Orthostatic vertigo (OV) is believed to occur due to hypoperfusion of the brain with the orthostatic decrease in blood pressure (BP). However, in some cases the orthostatic decrease in blood pressure is not directly involved in the onset of OV. Since the vertebral artery (VA) supplies the central vestibular system, which is involved in the onset of vertigo, we investigated the relationship between the orthostatic changes in blood pressure and the changes in VA hemodynamics to determine whether those could affect the incidence of OV. In 251 subjects, extracranial ultrasonic doppler sonography (ECD) was performed to measure the VA blood flow velocity (VAFV) in the supine and standing position, and we also examined the orthostatic changes in BP. Orthostatic hypotension (OH) was defined as a systolic BP decrease of more than 20 mmHg when standing.
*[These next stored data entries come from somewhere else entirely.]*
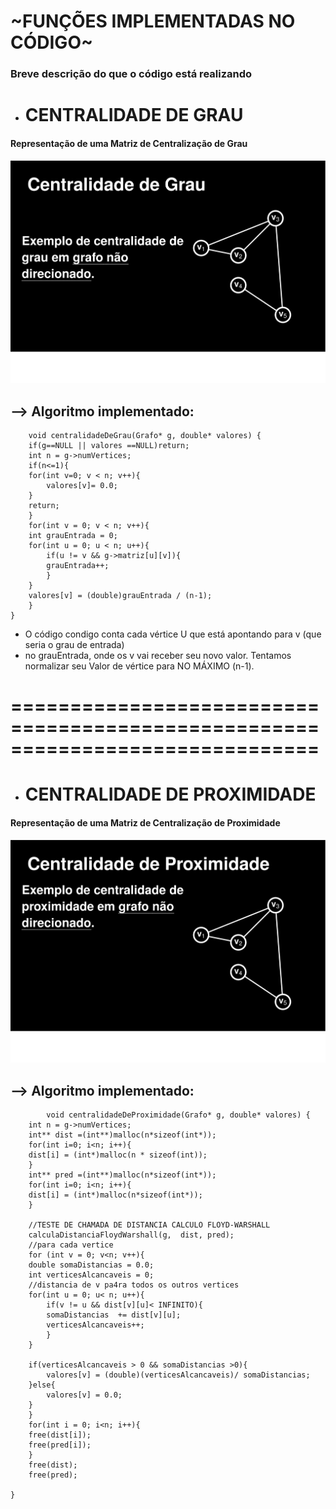 # ~FUNÇÕES IMPLEMENTADAS NO CÓDIGO~
### Breve descrição do que o código está realizando

* # CENTRALIDADE DE GRAU
#### Representação de uma Matriz de Centralização de Grau 
![ Centralidade de Grau](CG_page-0001.jpg)


## --> Algoritmo implementado: 
        void centralidadeDeGrau(Grafo* g, double* valores) {
        if(g==NULL || valores ==NULL)return;
        int n = g->numVertices;
        if(n<=1){
        for(int v=0; v < n; v++){
            valores[v]= 0.0;
        }
        return;
        }
        for(int v = 0; v < n; v++){
        int grauEntrada = 0;
        for(int u = 0; u < n; u++){
            if(u != v && g->matriz[u][v]){
            grauEntrada++;
            }
        }
        valores[v] = (double)grauEntrada / (n-1);
        }
    }
* O código condigo conta cada vértice U que está apontando para v (que seria o grau de entrada)
* no grauEntrada, onde os v vai receber seu novo valor. Tentamos normalizar seu Valor de vértice para NO MÁXIMO (n-1). 


# ==============================================================================


* # CENTRALIDADE DE PROXIMIDADE 
#### Representação de uma Matriz de Centralização de Proximidade
![ Centralidade de Grau](CP_page-0001.jpg)
## --> Algoritmo implementado: 
            void centralidadeDeProximidade(Grafo* g, double* valores) {
        int n = g->numVertices;
        int** dist =(int**)malloc(n*sizeof(int*));
        for(int i=0; i<n; i++){
        dist[i] = (int*)malloc(n * sizeof(int));
        }
        int** pred =(int**)malloc(n*sizeof(int*));
        for(int i=0; i<n; i++){
        dist[i] = (int*)malloc(n*sizeof(int*));
        }

        //TESTE DE CHAMADA DE DISTANCIA CALCULO FLOYD-WARSHALL
        calculaDistanciaFloydWarshall(g,  dist, pred);
        //para cada vertice
        for (int v = 0; v<n; v++){
        double somaDistancias = 0.0;
        int verticesAlcancaveis = 0;
        //distancia de v pa4ra todos os outros vertices
        for(int u = 0; u< n; u++){
            if(v != u && dist[v][u]< INFINITO){
            somaDistancias  += dist[v][u];
            verticesAlcancaveis++;
            }
        }

        if(verticesAlcancaveis > 0 && somaDistancias >0){
            valores[v] = (double)(verticesAlcancaveis)/ somaDistancias; 
        }else{
            valores[v] = 0.0;
        }
        }
        for(int i = 0; i<n; i++){
        free(dist[i]);
        free(pred[i]);
        }
        free(dist);
        free(pred);
        
    }

    
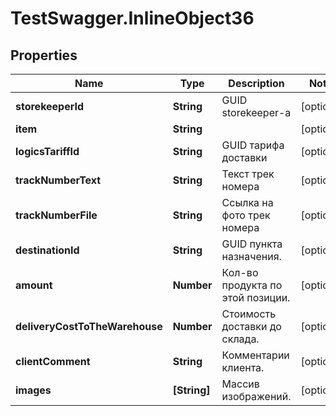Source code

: # TestSwagger.InlineObject36

## Properties

Name | Type | Description | Notes
------------ | ------------- | ------------- | -------------
**storekeeperId** | **String** | GUID storekeeper-a | [optional] 
**item** | **String** |  | [optional] 
**logicsTariffId** | **String** | GUID тарифа доставки | [optional] 
**trackNumberText** | **String** | Текст трек номера | [optional] 
**trackNumberFile** | **String** | Ссылка на фото трек номера | [optional] 
**destinationId** | **String** | GUID пункта назначения. | [optional] 
**amount** | **Number** | Кол-во продукта по этой позиции. | [optional] 
**deliveryCostToTheWarehouse** | **Number** | Стоимость доставки до склада. | [optional] 
**clientComment** | **String** | Комментарии клиента. | [optional] 
**images** | **[String]** | Массив изображений. | [optional] 


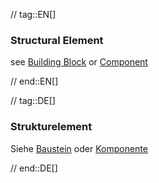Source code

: // tag::EN[]
### Structural Element

see [Building Block](#term-building-block) or [Component](#term-component)


// end::EN[]

// tag::DE[]
### Strukturelement

Siehe [Baustein](#term-building-block) oder [Komponente](#term-component)



// end::DE[]

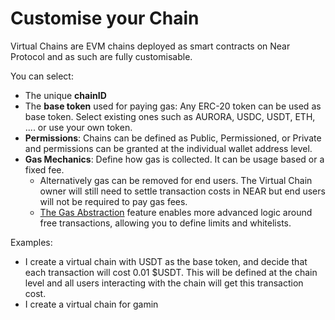 # Customise your Chain

Virtual Chains are EVM chains deployed as smart contracts on Near Protocol and as such are fully customisable.

You can select:

* The unique **chainID**
* The **base token** used for paying gas: Any ERC-20 token can be used as base token. Select existing ones such as AURORA, USDC, USDT, ETH, .... or use your own token.
* **Permissions**: Chains can be defined as Public, Permissioned, or Private and permissions can be granted at the individual wallet address level.
* **Gas Mechanics**: Define how gas is collected. It can be usage based or a fixed fee.&#x20;
  * Alternatively gas can be removed for end users. The Virtual Chain owner will still need to settle transaction costs in NEAR but end users will not be required to pay gas fees.
  * [The Gas Abstraction](../enable-gas-abstraction) feature enables more advanced logic around free transactions, allowing you to define limits and whitelists.

Examples:

* I create a virtual chain with USDT as the base token, and decide that each transaction will cost 0.01 $USDT. This will be defined at the chain level and all users interacting with the chain will get this transaction cost.
* I create a virtual chain for gamin
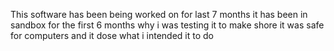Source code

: This software has been being worked on for last 7 months it has been in sandbox for the first 6 months why i was testing it to make shore it was safe for computers and it dose what i intended it to do
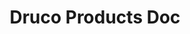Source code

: ---
id: categories-doc
title: Druco Products Doc
description: How to add/edit/delete categories products
slug: /how-to-custom-categories-product
sidebar_label: 'Druco Products Doc'
sidebar_position: 6
---
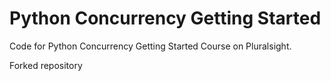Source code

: # Python Concurrency Getting Started

Code for Python Concurrency Getting Started Course on Pluralsight.

Forked repository
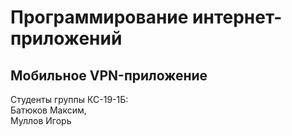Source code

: # Программирование интернет-приложений <br />
## Мобильное VPN-приложение
Студенты группы КС-19-1Б: <br />
Батюков Максим, <br />
Муллов Игорь <br />
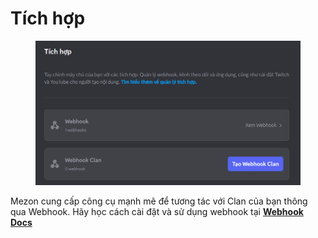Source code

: # Tích hợp

<figure><img src="../../../../.gitbook/assets/image (30).png" alt=""><figcaption></figcaption></figure>

Mezon cung cấp công cụ mạnh mẽ để tương tác với Clan của bạn thông qua Webhook. Hãy học cách cài đặt và sử dụng webhook tại [**Webhook Docs**](https://mezon.ai/docs/mezon-channel-webhook-docs/)

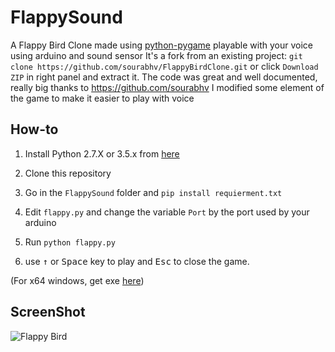 FlappySound
===============

A Flappy Bird Clone made using [python-pygame][1] playable with your voice using arduino and sound sensor
It's a fork from an existing project: `git clone https://github.com/sourabhv/FlappyBirdClone.git` or click `Download ZIP` in right panel and extract it.
The code was great and well documented, really big thanks to https://github.com/sourabhv
I modified some element of the game to make it easier to play with voice

How-to
------

1. Install Python 2.7.X or 3.5.x from [here](https://www.python.org/download/releases/)

2. Clone this repository

3. Go in the `FlappySound` folder and `pip install requierment.txt`

4. Edit `flappy.py` and change the variable `Port` by the port used by your arduino

5. Run `python flappy.py`

6. use <kbd>&uarr;</kbd> or <kbd>Space</kbd> key to play and <kbd>Esc</kbd> to close the game.

  (For x64 windows, get exe [here](http://www.lfd.uci.edu/~gohlke/pythonlibs/#pygame))

ScreenShot
----------

![Flappy Bird](screenshot1.png)

[1]: http://www.pygame.org
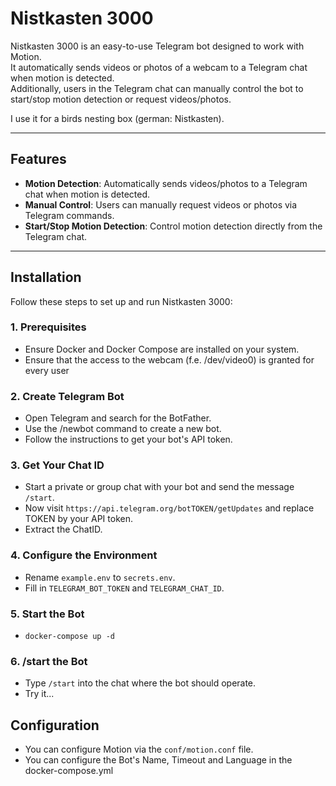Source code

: # Nistkasten 3000

Nistkasten 3000 is an easy-to-use Telegram bot designed to work with Motion.  
It automatically sends videos or photos of a webcam to a Telegram chat when motion is detected.  
Additionally, users in the Telegram chat can manually control the bot to start/stop motion detection or request videos/photos.

I use it for a birds nesting box (german: Nistkasten).

---

## Features

- **Motion Detection**: Automatically sends videos/photos to a Telegram chat when motion is detected.  
- **Manual Control**: Users can manually request videos or photos via Telegram commands.  
- **Start/Stop Motion Detection**: Control motion detection directly from the Telegram chat.  

---

## Installation  

Follow these steps to set up and run Nistkasten 3000:  

### 1. Prerequisites
- Ensure Docker and Docker Compose are installed on your system.  
- Ensure that the access to the webcam (f.e. /dev/video0) is granted for every user  

### 2. Create Telegram Bot  
- Open Telegram and search for the BotFather.  
- Use the /newbot command to create a new bot.  
- Follow the instructions to get your bot's API token.  

### 3. Get Your Chat ID  
- Start a private or group chat with your bot and send the message `/start`.  
- Now visit `https://api.telegram.org/botTOKEN/getUpdates` and replace TOKEN by your API token.  
- Extract the ChatID.  

### 4. Configure the Environment  
- Rename `example.env` to `secrets.env`.  
- Fill in `TELEGRAM_BOT_TOKEN` and `TELEGRAM_CHAT_ID`.  

### 5. Start the Bot  
- `docker-compose up -d`

### 6. /start the Bot  
- Type `/start` into the chat where the bot should operate.  
- Try it...  

## Configuration

- You can configure Motion via the `conf/motion.conf` file.  
- You can configure the Bot's Name, Timeout and Language in the docker-compose.yml

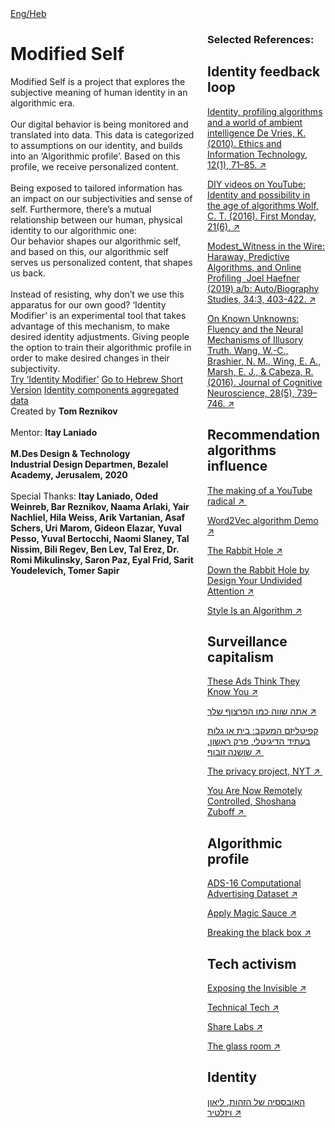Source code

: <!DOCTYPE html>
<html data-wf-page="5f2904d10e7a04aa104095e9" data-wf-site="5f2904d10e7a048a414095e8">
<body class="body">
  <div class="contain">
    <div class="logo"></div>
    <div class="lang-btn"><a href="/hebrew.html">Eng/Heb</a></div>
    <div class="columns w-row">
      <div class="first w-col w-col-8">
        <h1 class="heading">Modified Self</h1>
        <div class="text-block-2">
          Modified Self is a project that explores the subjective meaning of human identity in an algorithmic era. <br><br>
          Our digital behavior is being monitored and translated into data. This data is categorized to assumptions on our identity, and builds into an ‘Algorithmic profile’. Based on this profile, we receive personalized content. <br><br>
          Being exposed to tailored information has an impact on our subjectivities and sense of self. Furthermore, there’s a mutual relationship between our human, physical identity to our algorithmic one: <br>
          Our behavior shapes our algorithmic self, and based on this, our algorithmic self serves us personalized content, that shapes us back.<br><br>
          Instead of resisting, why don’t we use this apparatus for our own good? ‘Identity Modifier’ is an experimental tool that takes advantage of this mechanism, to make desired identity adjustments. Giving people the option to train their algorithmic profile in order to make desired changes in their subjectivity.<br></div>
        <a href="http://www.identitymodifier.com/" class="button w-button">Try ‘Identity Modifier’</a> <a href="https://modify-hebrew.glitch.me/"  class="button w-button">Go to Hebrew Short Version</a>
        <a href="https://grouped-id.glitch.me/" target="_blank" class="small-link">Identity components aggregated data</a>
        <div>
          <div class="bottom">Created by <strong>Tom Reznikov</strong><br><br>
            Mentor: <strong>Itay Laniado</strong><br><br>
            <strong>M.Des Design &amp; Technology<br>Industrial Design Departmen, Bezalel Academy, Jerusalem, 2020</strong><br><br>
            Special Thanks: <strong>Itay Laniado, Oded Weinreb, Bar Reznikov, Naama Arlaki, Yair Nachliel, Hila Weiss, Arik Vartanian, Asaf Schers, Uri Marom, Gideon Elazar, Yuval Pesso, Yuval Bertocchi, Naomi Slaney, Tal Nissim, Bili Regev, Ben Lev, Tal Erez, Dr. Romi Mikulinsky, Saron Paz, Eyal Frid, Sarit Youdelevich, Tomer Sapir</strong></div>
        </div>
      </div>
      <div class="left w-col w-col-4">
        <h3 class="text-block-2">Selected References:</h3>
        <div>
          <h2>Identity feedback loop</h2>
          <p class="ref"><a href="https://www.dropbox.com/s/02b2nuug23tarua/devries2010.pdf?dl=0" target="_blank">Identity, profiling algorithms and a world of ambient intelligence De Vries, K. (2010). Ethics and Information Technology, 12(1), 71–85. ↗</a></p>
          <p class="ref"><a href="https://firstmonday.org/ojs/index.php/fm/article/view/6787" target="_blank">DIY videos on YouTube: Identity and possibility in the age of algorithms Wolf, C. T. (2016). First Monday, 21(6). ↗</a></p>
          <p class="ref"><a href="https://www.dropbox.com/s/qpacbr5a8p6iybu/haefner2019.pdf?dl=0" target="_blank">Modest_Witness in the Wire: Haraway, Predictive Algorithms, and Online Profiling  Joel Haefner (2019) a/b: Auto/Biography Studies, 34:3, 403-422. ↗</a></p>
          <p class="ref"><a href="https://www.dropbox.com/s/ffz23g0pkd831xo/wang2016.pdf?dl=0" target="_blank">On Known Unknowns: Fluency and the Neural Mechanisms of Illusory Truth. Wang, W.-C., Brashier, N. M., Wing, E. A., Marsh, E. J., &amp; Cabeza, R. (2016). Journal of Cognitive Neuroscience, 28(5), 739–746. ↗</a></p>
        </div>
        <div>
          <h2 class="heading-4">Recommendation algorithms influence</h2>
          <p class="ref"><a href="https://www.nytimes.com/interactive/2019/06/08/technology/youtube-radical.html" target="_blank">The making of a YouTube radical ↗ </a></p>
          <p class="ref"><a href="http://bionlp-www.utu.fi/wv_demo/" target="_blank">Word2Vec algorithm Demo ↗</a></p>
          <p class="ref"><a href="https://www.nytimes.com/column/rabbit-hole" target="_blank">The Rabbit Hole ↗</a></p>
          <p class="ref"><a href="https://podcasts.apple.com/il/podcast/down-the-rabbit-hole-by-design/id1460030305?i=1000444110723" target="_blank">Down the Rabbit Hole by Design Your Undivided Attention ↗</a></p>
          <p class="ref"><a href="https://www.vox.com/2018/4/17/17219166/fashion-style-algorithm-amazon-echo-look" target="_blank">Style Is an Algorithm ↗</a></p>
        </div>
        <div>
          <h2>Surveillance capitalism</h2>
          <p class="ref"><a href="https://www.nytimes.com/interactive/2019/04/30/opinion/privacy-targeted-advertising.html" target="_blank">These Ads Think They Know You ↗</a></p>
          <p class="ref heb"><a href="https://alaxon.co.il/article/%d7%90%d7%aa%d7%94-%d7%a9%d7%95%d7%95%d7%94-%d7%9b%d7%9e%d7%95-%d7%94%d7%a4%d7%a8%d7%a6%d7%95%d7%a3-%d7%a9%d7%9c%d7%9a/" target="_blank">אתה שווה כמו הפרצוף שלך ↗</a></p>
          <p class="ref heb"><a href="http://maarav.org.il/2019/11/14/%D7%A7%D7%A4%D7%99%D7%98%D7%9C%D7%99%D7%96%D7%9D-%D7%94%D7%9E%D7%A2%D7%A7%D7%91-%D7%91%D7%99%D7%AA-%D7%90%D7%95-%D7%92%D7%9C%D7%95%D7%AA-%D7%91%D7%A2%D7%AA%D7%99%D7%93-%D7%94%D7%93%D7%99%D7%92%D7%99/" target="_blank">קפיטליזם המעקב: בית או גלות בעתיד הדיגיטלי, פרק ראשון, שושנה זובוף ↗ </a></p>
          <p class="ref"><a href="https://www.nytimes.com/interactive/2019/opinion/internet-privacy-project.html" target="_blank">The privacy project, NYT ↗ </a></p>
          <p class="ref"><a href="https://www.nytimes.com/2020/01/24/opinion/sunday/surveillance-capitalism.html" target="_blank">You Are Now Remotely Controlled, Shoshana Zuboff ↗ </a></p>
        </div>
        <div>
          <h2 class="heading-2">Algorithmic profile</h2>
          <p class="ref"><a href="https://www.kaggle.com/groffo/ads16-dataset/data" target="_blank">ADS-16 Computational Advertising Dataset ↗</a></p>
          <p class="ref"><a href="https://applymagicsauce.com/demo" target="_blank">Apply Magic Sauce ↗</a></p>
          <p class="ref"><a href="https://www.propublica.org/article/breaking-the-black-box-what-facebook-knows-about-you" target="_blank">Breaking the black box ↗</a></p>
        </div>
        <div>
          <h2>Tech activism</h2>
          <p class="ref"><a href="https://exposingtheinvisible.org/" target="_blank">Exposing the Invisible ↗</a></p>
          <p class="ref"><a href="https://tacticaltech.org/#/" target="_blank">Technical Tech ↗</a></p>
          <p class="ref"><a href="https://labs.rs/en/#" target="_blank">Share Labs ↗</a></p>
          <p class="ref"><a href="https://theglassroom.org/" target="_blank">The glass room ↗</a></p>
          <div>
            <h2>Identity</h2>
            <p class="ref heb"><a href="https://alaxon.co.il/article/%d7%94%d7%90%d7%95%d7%91%d7%a1%d7%a1%d7%99%d7%94-%d7%a9%d7%9c-%d7%94%d7%96%d7%94%d7%95%d7%aa/" target="_blank">האובססיה של הזהות, ליאון ויזלטיר ↗</a></p>
          </div>
        </div>
      </div>
    </div>
  </div>
  
</body>
</html>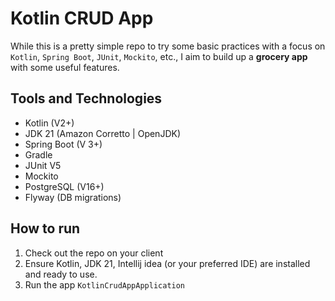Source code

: # Kotlin CRUD App
While this is a pretty simple repo to try some basic practices with a focus on `Kotlin`, `Spring Boot`, `JUnit`, `Mockito`, etc., I aim to build up a **grocery app** with some useful features.

## Tools and Technologies
- Kotlin (V2+)
- JDK 21 (Amazon Corretto | OpenJDK)
- Spring Boot (V 3+)
- Gradle
- JUnit V5
- Mockito
- PostgreSQL (V16+)
- Flyway (DB migrations)


## How to run 
1. Check out the repo on your client 
2. Ensure Kotlin, JDK 21, Intellij idea (or your preferred IDE) are installed and ready to use. 
3. Run the app `KotlinCrudAppApplication`
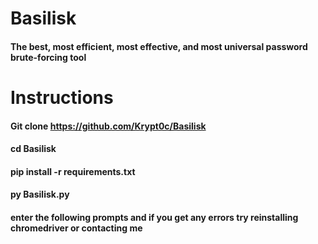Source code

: # Basilisk
#### The best, most efficient, most effective, and most universal password brute-forcing tool 

# Instructions
#### Git clone https://github.com/Krypt0c/Basilisk
#### cd Basilisk
#### pip install -r requirements.txt
#### py Basilisk.py
#### enter the following prompts and if you get any errors try reinstalling chromedriver or contacting me

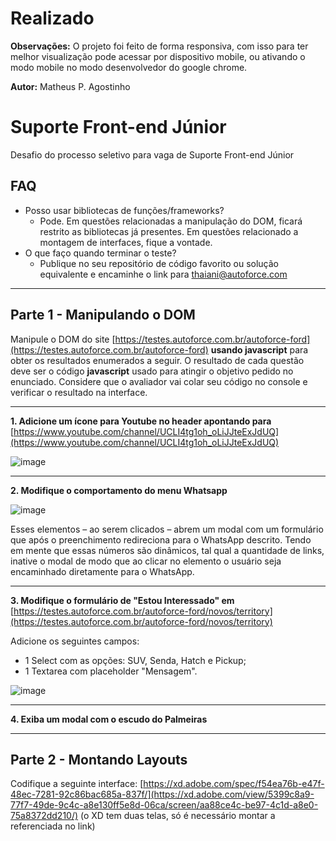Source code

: # Realizado
**Observações:** O projeto foi feito de forma responsiva, com isso para ter melhor visualização pode acessar por dispositivo mobile, ou ativando o modo mobile no modo desenvolvedor do google chrome.

**Autor:** Matheus P. Agostinho

# Suporte Front-end Júnior
Desafio do processo seletivo para vaga de Suporte Front-end Júnior

## FAQ

- Posso usar bibliotecas de funções/frameworks?
    - Pode. Em questões relacionadas a manipulação do DOM, ficará restrito as bibliotecas já presentes. Em questões relacionado a montagem de interfaces, fique a vontade.
- O que faço quando terminar o teste?
    - Publique no seu repositório de código favorito ou solução equivalente e encaminhe o link para [thaiani@autoforce.com](mailto:thaiani@autoforce.com)


---


## Parte 1 - Manipulando o DOM

Manipule o DOM do site [https://testes.autoforce.com.br/autoforce-ford](https://testes.autoforce.com.br/autoforce-ford) **usando javascript** para obter os resultados enumerados a seguir. O resultado de cada questão deve ser o código **javascript** usado para atingir o objetivo pedido no enunciado.  Considere que o avaliador vai colar seu código no console e verificar o resultado na interface.


---


**1. Adicione um ícone para Youtube no header apontando para** [https://www.youtube.com/channel/UCLI4tg1oh_oLiJJteExJdUQ](https://www.youtube.com/channel/UCLI4tg1oh_oLiJJteExJdUQ)

![image](https://user-images.githubusercontent.com/20229434/111014521-c6d88d80-8382-11eb-896b-fce93d0f6f3e.png)


---


**2. Modifique o comportamento do menu Whatsapp**

![image](https://user-images.githubusercontent.com/20229434/111014544-e2439880-8382-11eb-860b-f4b5a87be37f.png)

Esses elementos – ao serem clicados – abrem um modal com um formulário que após o preenchimento redireciona para o WhatsApp descrito. Tendo em mente que essas números são dinâmicos, tal qual a quantidade de links, inative o modal de modo que ao clicar no elemento o usuário seja encaminhado diretamente para o WhatsApp.


---


**3. Modifique o formulário de "Estou Interessado" em** [https://testes.autoforce.com.br/autoforce-ford/novos/territory](https://testes.autoforce.com.br/autoforce-ford/novos/territory)

Adicione os seguintes campos:

- 1 Select com as opções: SUV,  Senda, Hatch e Pickup;
- 1 Textarea com placeholder "Mensagem".

![image](https://user-images.githubusercontent.com/20229434/111014556-f12a4b00-8382-11eb-8a4c-1ce299cfbc8f.png)


---


**4. Exiba um modal com o escudo do Palmeiras** 


---


## Parte 2 - Montando Layouts

Codifique a seguinte interface: [https://xd.adobe.com/spec/f54ea76b-e47f-48ec-7281-92c86bac685a-837f/](https://xd.adobe.com/view/5399c8a9-77f7-49de-9c4c-a8e130ff5e8d-06ca/screen/aa88ce4c-be97-4c1d-a8e0-75a8372dd210/)  (o XD tem duas telas, só é necessário montar a referenciada no link)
All subjects were classified as the OH group and the non-OH group, and the orthostatic decrease in VAFV were evaluated in the cases with OV and without OV about each group, respectively. In the OH group, the cases with OV exhibited a great orthostatic decrease in VAFV compared with those without OV. In the non-OH group, the orthostatic decrease in VAFV was significantly greater in cases with OV than those without OV. These results suggest that the decrease in VAFV induced by standing involves the incidence of OV.